ナイン・ソウルズのるるのネタバレレビュー・内容・結末

ナイン・ソウルズ(2003年製作の映画)
4.9

このレビューはネタバレを含みます

リバイバル上映で映画館で観ることが叶った作品。初見はDVDで。

見るたびに泣けてしまう。音楽がカッコよすぎる。

どこか漫画的な印象も受けるが、無性に…掻き立てられる。泥臭いのに、不思議と爽やかな映画。

脱獄犯たちのロードムービー。
原田芳雄が「いー奴なんだよ、だから間違えちゃうんだよなあ」という台詞は、そのまま9人に返ってくるように思う。
不器用で、愛を求めているのに、どこへ行っても、うまく生きられない彼らが切ない。

「逃げることです」「アンタみたいに、できりゃあね」「誰にでもできますよ」

マメ山田といえば、豊田監督作品の常連。監督がメガホンを取った、アジアン・カンフー・ジェネレーション『君という花』MVにも登場している。日本の宝といえる個性派俳優のひとりだと思う。

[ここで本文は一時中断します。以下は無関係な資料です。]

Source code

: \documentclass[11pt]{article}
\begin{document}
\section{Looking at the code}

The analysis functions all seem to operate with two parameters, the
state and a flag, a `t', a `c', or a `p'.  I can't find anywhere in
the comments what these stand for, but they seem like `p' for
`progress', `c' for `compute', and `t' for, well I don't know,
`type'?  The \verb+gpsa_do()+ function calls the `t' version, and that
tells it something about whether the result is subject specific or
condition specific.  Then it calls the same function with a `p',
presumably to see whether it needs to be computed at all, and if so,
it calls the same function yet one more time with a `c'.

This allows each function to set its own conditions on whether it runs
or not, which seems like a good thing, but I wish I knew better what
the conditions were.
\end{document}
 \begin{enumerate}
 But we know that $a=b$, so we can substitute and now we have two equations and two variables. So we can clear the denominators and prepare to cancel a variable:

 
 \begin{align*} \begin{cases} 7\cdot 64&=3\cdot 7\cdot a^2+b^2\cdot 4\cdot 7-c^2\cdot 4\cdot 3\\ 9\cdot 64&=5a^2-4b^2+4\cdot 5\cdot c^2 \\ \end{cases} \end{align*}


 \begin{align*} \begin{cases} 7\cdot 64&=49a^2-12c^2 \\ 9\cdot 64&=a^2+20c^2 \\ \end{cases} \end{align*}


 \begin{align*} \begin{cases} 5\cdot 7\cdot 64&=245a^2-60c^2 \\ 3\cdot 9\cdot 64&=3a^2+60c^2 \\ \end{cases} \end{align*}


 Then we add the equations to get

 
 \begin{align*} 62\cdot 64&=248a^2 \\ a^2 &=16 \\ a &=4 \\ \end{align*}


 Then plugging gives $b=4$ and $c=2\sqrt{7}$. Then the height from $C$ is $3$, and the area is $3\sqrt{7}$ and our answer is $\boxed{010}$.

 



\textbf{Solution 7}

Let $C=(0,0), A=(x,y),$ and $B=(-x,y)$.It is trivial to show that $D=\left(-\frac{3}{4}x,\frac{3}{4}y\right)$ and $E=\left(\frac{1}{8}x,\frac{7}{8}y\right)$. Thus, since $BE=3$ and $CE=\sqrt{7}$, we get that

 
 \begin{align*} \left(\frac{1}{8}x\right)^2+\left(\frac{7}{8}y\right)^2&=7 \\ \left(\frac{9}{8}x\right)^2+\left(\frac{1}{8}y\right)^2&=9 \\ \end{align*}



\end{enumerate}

板尾創路演ずるAV王のエピソードが素朴で良い。「…また、丸坊主やな」という、台詞が、なんとも切ない。
「なーんちゃって」「ちゃーんなって」千原ジュニアが松田龍平を自転車に乗せる姿は、兄弟のように微笑ましい。

空に浮かぶ真っ白な雲を見上げて「魂みたいだ」と呟く。
さらりと、しかし対比的に配置された各キャラクターの事情と、何気ない台詞が積み重なり、怒涛のクライマックスに向かう。巧いとは言えないが、よくできた脚本だと思う。
「遅刻は絶対にゆるさーん!」「1分でも遅れたら置いてくからな」「遅刻すんな!」「もうちょっと待て。もうちょっと待ったっていいだろバカ野郎」「おまえら遅刻しすぎなんだよ、バカタレ!」
エンドロール後、空色に塗られたバンから降り立った、真っ白な9人の魂は、どこへ行くのか。

原田芳雄演ずる子殺しの脱獄犯・虎吉と、
松田龍平演ずる父殺しの脱獄犯・ミチルの共演に胸が熱くなる。
鈴木杏、松たか子を始めとする、女優陣も良い。
芥川賞作家となった芸人・又吉がなぜか出演している。
驚愕の豪華キャストといえる。

豊田監督には、是非またこんなヒリヒリするような映画を撮ってほしい。